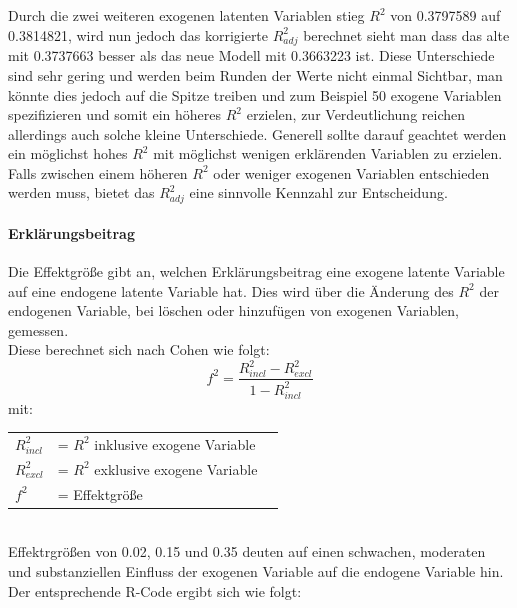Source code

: \documentclass{article}\usepackage[]{graphicx}\usepackage[]{color}
\begin{document}
Durch die zwei weiteren exogenen latenten Variablen stieg $R^{2}$ von 0.3797589 auf 0.3814821, wird nun jedoch das korrigierte $R^{2}_{adj}$ berechnet sieht man dass das alte mit 0.3737663 besser als das neue Modell mit 0.3663223 ist. Diese Unterschiede sind sehr gering und werden beim Runden der Werte nicht einmal Sichtbar, man könnte dies jedoch auf die Spitze treiben und zum Beispiel 50 exogene Variablen spezifizieren und somit ein höheres $R^{2}$ erzielen, zur Verdeutlichung reichen allerdings auch solche kleine Unterschiede. Generell sollte darauf geachtet werden ein möglichst hohes $R^{2}$ mit möglichst wenigen erklärenden Variablen zu erzielen. Falls zwischen einem höheren $R^{2}$ oder weniger exogenen Variablen entschieden werden muss, bietet das $R^{2}_{adj}$ eine sinnvolle Kennzahl zur Entscheidung.

\paragraph{Erklärungsbeitrag}
Die Effektgröße gibt an, welchen Erklärungsbeitrag eine exogene latente Variable auf eine endogene latente Variable hat. Dies wird über die Änderung des $R^{2}$ der endogenen Variable, bei löschen oder hinzufügen von exogenen Variablen, gemessen.\\
Diese berechnet sich nach Cohen\cite{cohen1988statistical} wie folgt:
\begin{equation}
f^{2} = \frac{R^{2}_{incl}-R^{2}_{excl}}{1-R^{2}_{incl}}
\end{equation}
mit:\\
\begin{tabular}{lll}
$R^{2}_{incl}$ &= $R^{2}$ inklusive exogene Variable\\
$R^{2}_{excl}$ &= $R^{2}$ exklusive exogene Variable\\
$f^{2}$ &= Effektgröße
\end{tabular}
\\
Effektrgrößen von 0.02, 0.15 und 0.35 deuten auf einen schwachen, moderaten und substanziellen Einfluss der exogenen Variable auf die endogene Variable hin.\cite{cohen1988statistical,chin1998partial}\\
Der entsprechende R-Code ergibt sich wie folgt:
\end{document}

⁂

▸ **EXERCISE PROMPT**:
Lines above with "endogene" in them are the ones to copy.

▸ **TASK RESPONSE**:
Die Effektgröße gibt an, welchen Erklärungsbeitrag eine exogene latente Variable auf eine endogene latente Variable hat. Dies wird über die Änderung des $R^{2}$ der endogenen Variable, bei löschen oder hinzufügen von exogenen Variablen, gemessen.\\
Effektrgrößen von 0.02, 0.15 und 0.35 deuten auf einen schwachen, moderaten und substanziellen Einfluss der exogenen Variable auf die endogene Variable hin.\cite{cohen1988statistical,chin1998partial}\\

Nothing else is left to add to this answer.